# SUPPLIED MATERIAL:
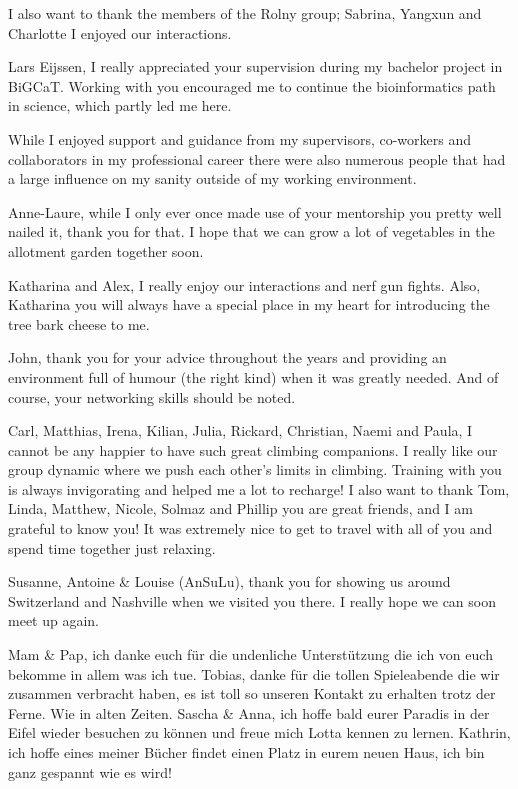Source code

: \documentclass[12pt,openany]{book}
\begin{document}
I also want to thank the members of the Rolny group; Sabrina, Yangxun
and Charlotte I enjoyed our interactions.

Lars Eijssen, I really appreciated your supervision during my bachelor
project in BiGCaT. Working with you encouraged me to continue the
bioinformatics path in science, which partly led me here.

While I enjoyed support and guidance from my supervisors, co-workers and
collaborators in my professional career there were also numerous people
that had a large influence on my sanity outside of my working
environment.

Anne-Laure, while I only ever once made use of your mentorship you
pretty well nailed it, thank you for that. I hope that we can grow a lot
of vegetables in the allotment garden together soon.

Katharina and Alex, I really enjoy our interactions and nerf gun fights.
Also, Katharina you will always have a special place in my heart for
introducing the tree bark cheese to me.

John, thank you for your advice throughout the years and providing an
environment full of humour (the right kind) when it was greatly needed.
And of course, your networking skills should be noted.

Carl, Matthias, Irena, Kilian, Julia, Rickard, Christian, Naemi and
Paula, I cannot be any happier to have such great climbing companions. I
really like our group dynamic where we push each other's limits in
climbing. Training with you is always invigorating and helped me a lot
to recharge! I also want to thank Tom, Linda, Matthew, Nicole, Solmaz
and Phillip you are great friends, and I am grateful to know you! It was
extremely nice to get to travel with all of you and spend time together
just relaxing.

Susanne, Antoine \& Louise (AnSuLu), thank you for showing us around
Switzerland and Nashville when we visited you there. I really hope we
can soon meet up again.

Mam \& Pap, ich danke euch für die undenliche Unterstützung die ich von
euch bekomme in allem was ich tue. Tobias, danke für die tollen
Spieleabende die wir zusammen verbracht haben, es ist toll so unseren
Kontakt zu erhalten trotz der Ferne. Wie in alten Zeiten. Sascha \&
Anna, ich hoffe bald eurer Paradis in der Eifel wieder besuchen zu
können und freue mich Lotta kennen zu lernen. Kathrin, ich hoffe eines
meiner Bücher findet einen Platz in eurem neuen Haus, ich bin ganz
gespannt wie es wird!
\end{document}
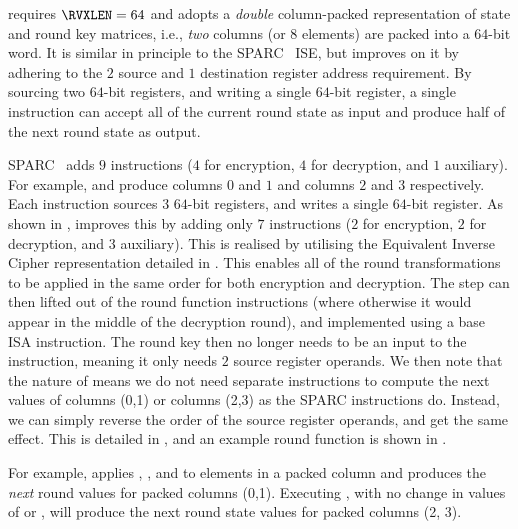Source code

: 
 requires $\RVXLEN = 64$
and adopts a {\em double} column-packed 
representation of state and round key matrices,
i.e., {\em two} columns (or $8$ elements) are packed into a $64$-bit word.
It is similar in principle to the SPARC~\cite[Page 109]{SPARC:16} ISE,
but improves on it by adhering to the
$2$ source and $1$ destination register address requirement.
By sourcing two $64$-bit registers, and writing a single $64$-bit register,
a single instruction can 
accept  all  of the current round state as  input
and
produce half of the next    round state as output.

SPARC~\cite[Page 109]{SPARC:16} adds $ 9$
instructions ($4$ for encryption, $4$ for decryption, and $1$ auxiliary).
For example,  and 
produce columns $0$ and $1$ and columns $2$ and $3$
respectively.
Each instruction sources $3$ $64$-bit registers, and writes a single
$64$-bit register.
As shown in ,  improves this by 
adding only $ 7$
instructions ($2$ for encryption, $2$ for decryption, and $3$ auxiliary).
This is realised by utilising the Equivalent Inverse Cipher representation
detailed in \cite[Section 5.3.5]{FIPS:197}.
This enables all of the round transformations to be applied in the same
order for both encryption and decryption.
The  step can then lifted out of the
round function instructions (where otherwise it would appear in the middle of
the decryption round), and implemented using a base ISA 
instruction.
The round key then no longer needs to be an input to the instruction,
meaning it only needs $2$ source register operands.
We then note that the nature of  means we do
not need separate instructions to compute the next values of
columns (0,1) or columns (2,3) as the SPARC instructions do.
Instead, we can simply reverse the order of the source register
operands, and get the same effect.
This is detailed in , and an example round
function is shown in .

For example,
applies
, , and   
to elements in a packed column and
produces the {\em next} round values for packed columns (0,1).
Executing
, with no change in values of
 or , will produce the next round state values for
packed columns (2, 3).

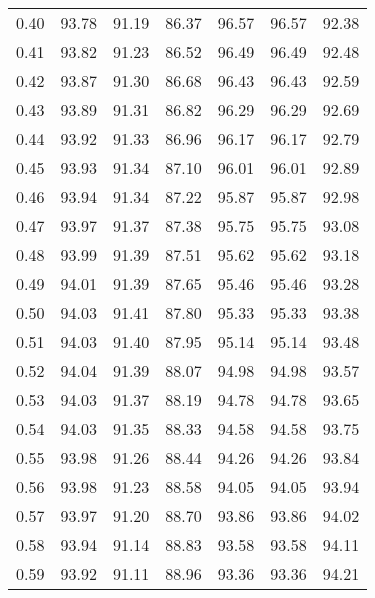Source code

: \begin{tabular}{|c|c|c|c|c|c|c|}
      0.40 &     93.78 &     91.19 &      86.37 &   96.57 &      96.57 &         92.38 \\
      0.41 &     93.82 &     91.23 &      86.52 &   96.49 &      96.49 &         92.48 \\
      0.42 &     93.87 &     91.30 &      86.68 &   96.43 &      96.43 &         92.59 \\
      0.43 &     93.89 &     91.31 &      86.82 &   96.29 &      96.29 &         92.69 \\
      0.44 &     93.92 &     91.33 &      86.96 &   96.17 &      96.17 &         92.79 \\
      0.45 &     93.93 &     91.34 &      87.10 &   96.01 &      96.01 &         92.89 \\
      0.46 &     93.94 &     91.34 &      87.22 &   95.87 &      95.87 &         92.98 \\
      0.47 &     93.97 &     91.37 &      87.38 &   95.75 &      95.75 &         93.08 \\
      0.48 &     93.99 &     91.39 &      87.51 &   95.62 &      95.62 &         93.18 \\
      0.49 &     94.01 &     91.39 &      87.65 &   95.46 &      95.46 &         93.28 \\
      0.50 &     94.03 &     91.41 &      87.80 &   95.33 &      95.33 &         93.38 \\
      0.51 &     94.03 &     91.40 &      87.95 &   95.14 &      95.14 &         93.48 \\
      0.52 &     94.04 &     91.39 &      88.07 &   94.98 &      94.98 &         93.57 \\
      0.53 &     94.03 &     91.37 &      88.19 &   94.78 &      94.78 &         93.65 \\
      0.54 &     94.03 &     91.35 &      88.33 &   94.58 &      94.58 &         93.75 \\
      0.55 &     93.98 &     91.26 &      88.44 &   94.26 &      94.26 &         93.84 \\
      0.56 &     93.98 &     91.23 &      88.58 &   94.05 &      94.05 &         93.94 \\
      0.57 &     93.97 &     91.20 &      88.70 &   93.86 &      93.86 &         94.02 \\
      0.58 &     93.94 &     91.14 &      88.83 &   93.58 &      93.58 &         94.11 \\
      0.59 &     93.92 &     91.11 &      88.96 &   93.36 &      93.36 &         94.21 \\

\end{tabular}
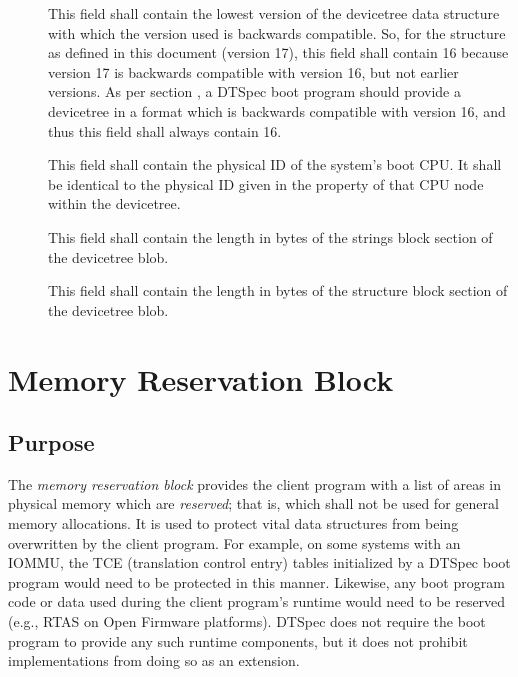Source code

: \documentclass[a4paper,10pt,oneside]{sphinxmanual}
\begin{document}
\begin{description}
\item[{}] \leavevmode
This field shall contain the lowest version of the devicetree data
structure with which the version used is backwards compatible. So,
for the structure as defined in this document (version 17), this
field shall contain 16 because version 17 is backwards compatible
with version 16, but not earlier versions. As per section
{\hyperref[flattened\string-format:sect\string-fdt\string-versioning]{}}, a DTSpec boot program should provide a
devicetree in a format which is backwards compatible with version
16, and thus this field shall always contain 16.

\item[{}] \leavevmode
This field shall contain the physical ID of the system’s boot CPU.
It shall be identical to the physical ID given in the  property
of that CPU node within the devicetree.

\item[{}] \leavevmode
This field shall contain the length in bytes of the strings block
section of the devicetree blob.

\item[{}] \leavevmode
This field shall contain the length in bytes of the structure block
section of the devicetree blob.

\end{description}


\section{Memory Reservation Block}
\label{flattened-format:memory-reservation-block}\label{flattened-format:sect-fdt-memory-reservation-block}

\subsection{Purpose}
\label{flattened-format:purpose}
The \emph{memory reservation block} provides the client program with a list
of areas in physical memory which are \emph{reserved}; that is, which shall
not be used for general memory allocations. It is used to protect vital
data structures from being overwritten by the client program. For
example, on some systems with an IOMMU, the TCE (translation control
entry) tables initialized by a DTSpec boot program would need to be
protected in this manner. Likewise, any boot program code or data used
during the client program’s runtime would need to be reserved (e.g.,
RTAS on Open Firmware platforms). DTSpec does not require the boot
program to provide any such runtime components, but it does not prohibit
implementations from doing so as an extension.
\end{document}
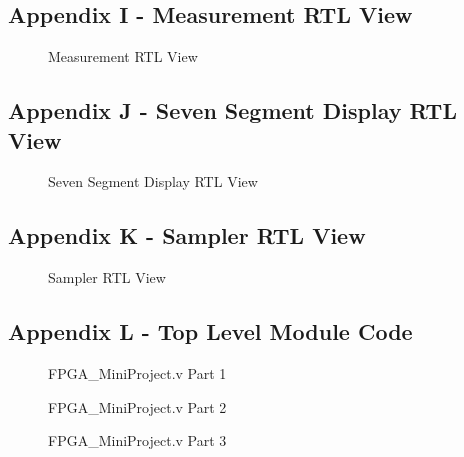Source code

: \documentclass[a4paper,12pt]{article}
\begin{document}
\subsection{Appendix I - Measurement RTL View}
\begin{figure}[H]
	\centering
	\caption{Measurement RTL View}
\end{figure}
\newpage
\subsection{Appendix J - Seven Segment Display RTL View}
\begin{figure}[H]
	\centering
	\caption{Seven Segment Display RTL View}
\end{figure}
\newpage
\subsection{Appendix K - Sampler RTL View}
\begin{figure}[H]
	\centering
	\caption{Sampler RTL View}
\end{figure}
\newpage
\subsection{Appendix L - Top Level Module Code}
\begin{figure}[H]
	\centering
	
		\caption{FPGA\_MiniProject.v Part 1}
\end{figure}
\begin{figure}[H]
	\centering
	
		\caption{FPGA\_MiniProject.v Part 2}
\end{figure}
\begin{figure}[H]
	\centering
	
		\caption{FPGA\_MiniProject.v Part 3}
\end{figure}
\newpage
\end{document}
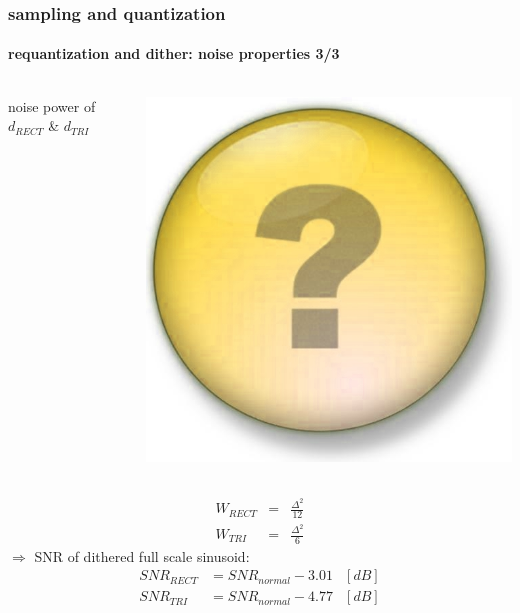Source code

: 	\begin{frame}\frametitle{sampling and quantization}\framesubtitle{requantization and dither: noise properties 3/3}
		\vspace{-15mm}
		\begin{columns}
			noise power of $d_{RECT}$ \& $d_{TRI}$
			
			\begin{flushright}
				 \includegraphics[scale=.08]{Graph/question-mark}
			\end{flushright}
		\end{columns}
		\pause
		\begin{eqnarray}
			W_{RECT} &=& \frac{\Delta^2}{12}\\
			W_{TRI} &=& \frac{\Delta^2}{6}
		\end{eqnarray}
		\pause
		$\Rightarrow$ SNR of dithered full scale sinusoid:
		\begin{eqnarray}
			SNR_{RECT} 	&= SNR_{normal} - 3.01 &[dB] \\
			SNR_{TRI} 	&= SNR_{normal} - 4.77 &[dB] 
		\end{eqnarray}

	\end{frame}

# TASK REQUIREMENTS:
Taking the material above, say how many lines have "when" in them, and give no other output.

# ANSWER TO THIS TASK:
2